We know that when something like analysis or any other WoK climbs a little higher, it is because the kinds of place and the social arrangements in which scientific work is conducted have changed, or because the WoK in question has been used to engineer such a new arrangement. “We can argue that political and social changes allowed the elevation of such knowledge, either through the empowerment of protagonists and/or because it became easier and more attractive for already powerful groups to appropriate the knowledge/practices” (Pickstone 1994, p. 127). As I have argued elsewhere (Berry 2014c) plant breeding geneticists built power for themselves around genes and what these genes could deliver for society and industry in just this sort of manoeuvre. Statisticians give the appearance of going through a similar process, and more interestingly, perhaps also entered into a bootstrapping operation with genetics (but this is just speculation). My suggestion is that geneticists and statisticians—whom we know became increasingly integrated throughout the century thanks in part to the kind of work in population genetics pioneered by Fisher—found that they could command greater power by increasingly embracing analysis, to the greater exclusion of other, more experience based, ways of knowing. An alternative or complementary hypothesis, is that the RCT may have come to prominence because it can ease the strain on over-stretched resources, such as seed supply or land. The smaller land requirements of the RCT were mentioned earlier, with regard to the RCT’s ability to achieve goal B more readily than the half-drill strip. For evidence one could point to NIAB’s 12th Annual Report (1930–1931), which explained that ‘chequer-board’ trials (more similar in their layout to a randomised block than the half-drill strip) were going to be more heavily used, in order to speed up the number of varieties that might be tested for yield in any single year.Footnote 14 Obviously this comes at the cost of large field scale trialling and the epistemic goals and values that they could embody, which in turn suggests the relations between farmers and scientists fieldside were also undergoing a transformation.
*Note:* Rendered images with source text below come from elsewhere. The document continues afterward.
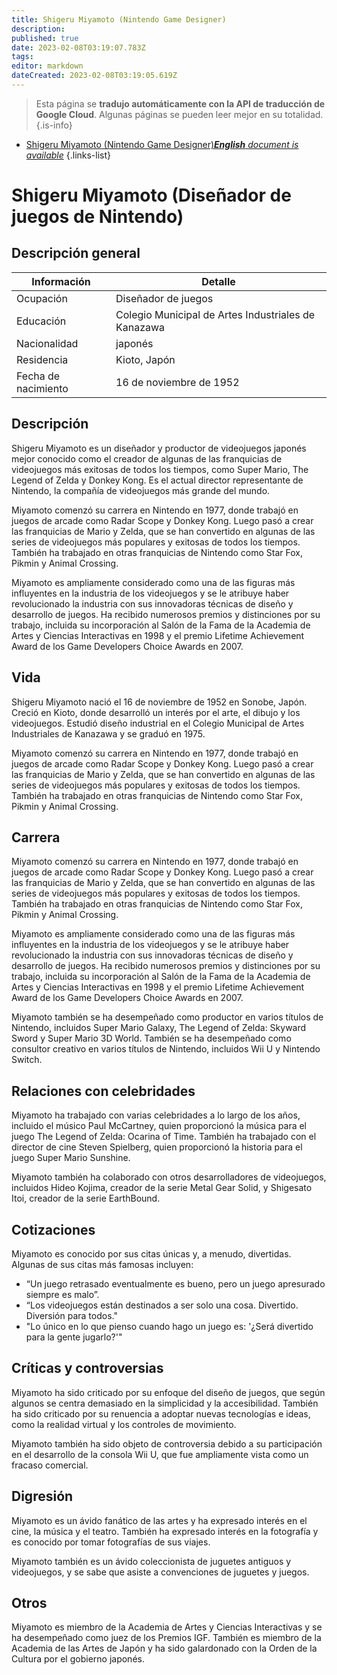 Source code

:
 ```yaml
---
title: Shigeru Miyamoto (Nintendo Game Designer)
description: 
published: true
date: 2023-02-08T03:19:07.783Z
tags: 
editor: markdown
dateCreated: 2023-02-08T03:19:05.619Z
---
```


> Esta página se **tradujo automáticamente con la API de traducción de Google Cloud**.
Algunas páginas se pueden leer mejor en su totalidad.{.is-info}



- [Shigeru Miyamoto (Nintendo Game Designer)***English** document is available*](/en/Knowledge-base/Dictionary/Person/shigeru-miyamoto-nintendo-game-designer)
{.links-list}


# Shigeru Miyamoto (Diseñador de juegos de Nintendo)

## Descripción general

| Información | Detalle |
| ---------- | ------ |
| Ocupación | Diseñador de juegos |
| Educación | Colegio Municipal de Artes Industriales de Kanazawa |
| Nacionalidad | japonés |
| Residencia | Kioto, Japón |
| Fecha de nacimiento | 16 de noviembre de 1952 |

## Descripción

Shigeru Miyamoto es un diseñador y productor de videojuegos japonés mejor conocido como el creador de algunas de las franquicias de videojuegos más exitosas de todos los tiempos, como Super Mario, The Legend of Zelda y Donkey Kong. Es el actual director representante de Nintendo, la compañía de videojuegos más grande del mundo.

Miyamoto comenzó su carrera en Nintendo en 1977, donde trabajó en juegos de arcade como Radar Scope y Donkey Kong. Luego pasó a crear las franquicias de Mario y Zelda, que se han convertido en algunas de las series de videojuegos más populares y exitosas de todos los tiempos. También ha trabajado en otras franquicias de Nintendo como Star Fox, Pikmin y Animal Crossing.

Miyamoto es ampliamente considerado como una de las figuras más influyentes en la industria de los videojuegos y se le atribuye haber revolucionado la industria con sus innovadoras técnicas de diseño y desarrollo de juegos. Ha recibido numerosos premios y distinciones por su trabajo, incluida su incorporación al Salón de la Fama de la Academia de Artes y Ciencias Interactivas en 1998 y el premio Lifetime Achievement Award de los Game Developers Choice Awards en 2007.

## Vida

Shigeru Miyamoto nació el 16 de noviembre de 1952 en Sonobe, Japón. Creció en Kioto, donde desarrolló un interés por el arte, el dibujo y los videojuegos. Estudió diseño industrial en el Colegio Municipal de Artes Industriales de Kanazawa y se graduó en 1975.

Miyamoto comenzó su carrera en Nintendo en 1977, donde trabajó en juegos de arcade como Radar Scope y Donkey Kong. Luego pasó a crear las franquicias de Mario y Zelda, que se han convertido en algunas de las series de videojuegos más populares y exitosas de todos los tiempos. También ha trabajado en otras franquicias de Nintendo como Star Fox, Pikmin y Animal Crossing.

## Carrera

Miyamoto comenzó su carrera en Nintendo en 1977, donde trabajó en juegos de arcade como Radar Scope y Donkey Kong. Luego pasó a crear las franquicias de Mario y Zelda, que se han convertido en algunas de las series de videojuegos más populares y exitosas de todos los tiempos. También ha trabajado en otras franquicias de Nintendo como Star Fox, Pikmin y Animal Crossing.

Miyamoto es ampliamente considerado como una de las figuras más influyentes en la industria de los videojuegos y se le atribuye haber revolucionado la industria con sus innovadoras técnicas de diseño y desarrollo de juegos. Ha recibido numerosos premios y distinciones por su trabajo, incluida su incorporación al Salón de la Fama de la Academia de Artes y Ciencias Interactivas en 1998 y el premio Lifetime Achievement Award de los Game Developers Choice Awards en 2007.

Miyamoto también se ha desempeñado como productor en varios títulos de Nintendo, incluidos Super Mario Galaxy, The Legend of Zelda: Skyward Sword y Super Mario 3D World. También se ha desempeñado como consultor creativo en varios títulos de Nintendo, incluidos Wii U y Nintendo Switch.

## Relaciones con celebridades

Miyamoto ha trabajado con varias celebridades a lo largo de los años, incluido el músico Paul McCartney, quien proporcionó la música para el juego The Legend of Zelda: Ocarina of Time. También ha trabajado con el director de cine Steven Spielberg, quien proporcionó la historia para el juego Super Mario Sunshine.

Miyamoto también ha colaborado con otros desarrolladores de videojuegos, incluidos Hideo Kojima, creador de la serie Metal Gear Solid, y Shigesato Itoi, creador de la serie EarthBound.

## Cotizaciones

Miyamoto es conocido por sus citas únicas y, a menudo, divertidas. Algunas de sus citas más famosas incluyen:

- “Un juego retrasado eventualmente es bueno, pero un juego apresurado siempre es malo”.
- “Los videojuegos están destinados a ser solo una cosa. Divertido. Diversión para todos."
- "Lo único en lo que pienso cuando hago un juego es: '¿Será divertido para la gente jugarlo?'"

## Críticas y controversias

Miyamoto ha sido criticado por su enfoque del diseño de juegos, que según algunos se centra demasiado en la simplicidad y la accesibilidad. También ha sido criticado por su renuencia a adoptar nuevas tecnologías e ideas, como la realidad virtual y los controles de movimiento.

Miyamoto también ha sido objeto de controversia debido a su participación en el desarrollo de la consola Wii U, que fue ampliamente vista como un fracaso comercial.

## Digresión

Miyamoto es un ávido fanático de las artes y ha expresado interés en el cine, la música y el teatro. También ha expresado interés en la fotografía y es conocido por tomar fotografías de sus viajes.

Miyamoto también es un ávido coleccionista de juguetes antiguos y videojuegos, y se sabe que asiste a convenciones de juguetes y juegos.

## Otros

Miyamoto es miembro de la Academia de Artes y Ciencias Interactivas y se ha desempeñado como juez de los Premios IGF. También es miembro de la Academia de las Artes de Japón y ha sido galardonado con la Orden de la Cultura por el gobierno japonés.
Lastly, refusing the assumption that we will need to think of the field in vastly different terms to the laboratory has been highly productive. Not only do we thereby avoid conflating places and practices, but we can all the better appreciate how WoK work across, upwards, and downwards through places and people. The categories of ‘lab ideal’ and ‘field ideal’ do more harm than good, even when—as is often the case—they are problematised by historians and sociologists who want to bring attention to the places and practices ‘in between’, which get classed as messy, or hybrid, or even dirty (Kingsland 2009; Kohler 2012; Schwarz 2014). If we drop the initial idea of a controlled lab place and a wild field place, we can see that it is then inappropriate to be surprised when analysers and experimenters are working through a whole host of different places and epistemological strategies, and we do not risk classing certain epistemic values as ‘absent’ from a place, when really we should be alert to the variety of different forms that adherence to such a value might take.